Tuesday, December 7, 2021

Rebuilding Friendships: Molding Clay and Letting Go of Boulders

A few ago when I was the head of High Meadows School, I was walking the halls of the early childhood building and heard something extraordinary.

A teacher was seated on the floor outside of her classroom with a young student. From what I could glean, the student was not getting along well with one of his classmates. 

"She keeps bumping into me and she knows she's doing it," said the student. "She did it last year too and it makes me mad."

After guiding the student to think of his own strategies to improve the relationship, he sat quietly. "Are you OK with this?" asked the teacher. "Something tells me that you're not."

Her heartfelt sensitivity to the child's feelings opened him up right away. "I just don't think it's going to stop," he said.

"Do you know what it means to forgive?" the teacher asked. "I like to think of people as lumps of clay. We can be molded and changed, and we are never the same. It's possible to change and be different shapes over time. So if you give her time and space, you might notice that she has grown and changed too."

The student sat quietly, pondering what his teacher had just said. Sensing that she needed to go a bit further with him, the teacher said, "You know, bad feelings about someone can weigh on your heart like a boulder. It can actually make you keep feeling angry if you don't let go of that heavy boulder."

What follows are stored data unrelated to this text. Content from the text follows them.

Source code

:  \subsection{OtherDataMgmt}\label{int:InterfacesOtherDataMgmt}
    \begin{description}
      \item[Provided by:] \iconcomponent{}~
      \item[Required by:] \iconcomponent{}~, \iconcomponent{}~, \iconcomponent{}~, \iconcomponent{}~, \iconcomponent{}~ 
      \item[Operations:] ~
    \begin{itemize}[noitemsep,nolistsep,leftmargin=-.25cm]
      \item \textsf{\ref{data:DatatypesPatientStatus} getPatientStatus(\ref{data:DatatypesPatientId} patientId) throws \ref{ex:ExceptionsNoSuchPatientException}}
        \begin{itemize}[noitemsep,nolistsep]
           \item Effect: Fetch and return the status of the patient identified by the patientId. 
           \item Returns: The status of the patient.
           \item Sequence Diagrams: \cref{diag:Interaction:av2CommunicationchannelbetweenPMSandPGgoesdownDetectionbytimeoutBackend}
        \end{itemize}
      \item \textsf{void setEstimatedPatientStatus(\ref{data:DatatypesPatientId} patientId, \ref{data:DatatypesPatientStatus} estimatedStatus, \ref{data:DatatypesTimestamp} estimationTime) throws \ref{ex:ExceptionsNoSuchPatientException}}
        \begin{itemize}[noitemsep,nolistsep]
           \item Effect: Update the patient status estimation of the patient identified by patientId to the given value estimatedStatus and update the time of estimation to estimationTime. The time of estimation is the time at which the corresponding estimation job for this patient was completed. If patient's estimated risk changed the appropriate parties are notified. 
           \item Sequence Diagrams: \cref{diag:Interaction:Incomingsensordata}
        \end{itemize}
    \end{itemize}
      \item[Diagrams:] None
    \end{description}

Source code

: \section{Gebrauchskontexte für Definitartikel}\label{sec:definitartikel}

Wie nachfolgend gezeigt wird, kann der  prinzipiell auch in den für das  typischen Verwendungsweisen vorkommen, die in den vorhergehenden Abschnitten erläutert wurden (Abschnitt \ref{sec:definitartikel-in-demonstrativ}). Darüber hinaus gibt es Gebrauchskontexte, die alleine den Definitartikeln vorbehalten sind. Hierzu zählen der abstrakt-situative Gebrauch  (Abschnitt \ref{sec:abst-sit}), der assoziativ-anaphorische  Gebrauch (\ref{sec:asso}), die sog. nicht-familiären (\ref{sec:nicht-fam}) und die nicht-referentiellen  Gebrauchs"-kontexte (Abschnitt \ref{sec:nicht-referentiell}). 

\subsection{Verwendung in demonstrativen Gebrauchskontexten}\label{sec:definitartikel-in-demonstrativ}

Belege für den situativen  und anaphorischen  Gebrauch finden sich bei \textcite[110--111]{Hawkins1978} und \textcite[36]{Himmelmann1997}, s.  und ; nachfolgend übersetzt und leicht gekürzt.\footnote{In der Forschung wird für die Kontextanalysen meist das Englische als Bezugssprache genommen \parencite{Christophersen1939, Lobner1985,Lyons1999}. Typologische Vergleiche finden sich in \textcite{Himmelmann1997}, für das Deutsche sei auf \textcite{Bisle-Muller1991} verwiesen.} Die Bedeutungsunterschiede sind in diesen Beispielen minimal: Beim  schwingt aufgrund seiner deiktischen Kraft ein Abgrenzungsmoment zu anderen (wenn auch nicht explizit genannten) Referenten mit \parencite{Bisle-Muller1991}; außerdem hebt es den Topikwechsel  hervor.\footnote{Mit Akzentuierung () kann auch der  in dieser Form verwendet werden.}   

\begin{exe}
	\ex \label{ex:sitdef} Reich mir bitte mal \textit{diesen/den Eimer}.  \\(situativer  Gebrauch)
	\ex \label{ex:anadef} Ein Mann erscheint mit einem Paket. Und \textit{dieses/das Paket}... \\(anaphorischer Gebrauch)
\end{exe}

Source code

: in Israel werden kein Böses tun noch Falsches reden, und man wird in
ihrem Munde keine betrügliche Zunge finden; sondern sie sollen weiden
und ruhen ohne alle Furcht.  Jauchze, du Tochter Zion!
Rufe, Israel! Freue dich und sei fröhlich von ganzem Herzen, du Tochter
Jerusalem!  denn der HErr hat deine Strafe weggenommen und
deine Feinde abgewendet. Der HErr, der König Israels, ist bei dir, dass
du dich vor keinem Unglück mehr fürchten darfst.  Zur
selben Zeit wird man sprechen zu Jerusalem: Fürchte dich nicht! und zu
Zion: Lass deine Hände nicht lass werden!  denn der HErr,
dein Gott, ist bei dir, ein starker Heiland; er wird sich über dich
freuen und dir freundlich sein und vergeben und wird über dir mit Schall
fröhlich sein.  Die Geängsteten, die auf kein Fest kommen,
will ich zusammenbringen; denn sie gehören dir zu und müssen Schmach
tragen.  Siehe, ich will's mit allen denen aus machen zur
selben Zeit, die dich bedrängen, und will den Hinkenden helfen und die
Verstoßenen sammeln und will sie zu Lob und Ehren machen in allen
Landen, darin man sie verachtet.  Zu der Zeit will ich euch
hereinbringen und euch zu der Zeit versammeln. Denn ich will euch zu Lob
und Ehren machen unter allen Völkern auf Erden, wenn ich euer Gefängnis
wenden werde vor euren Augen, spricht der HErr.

What a lesson! The teacher, demonstrating natural intuition and compassion, engaged the student's trust as he shared with her his honest feelings. She guided him in coming up with his own strategies. She then used metaphor, a powerful teaching tool, to illustrate the nature of change and the ill-effects of holding on to resentments.

I hope the outcome is as strong as the lesson, but the lesson itself will stay with this student for a long time. I know it will stay with me.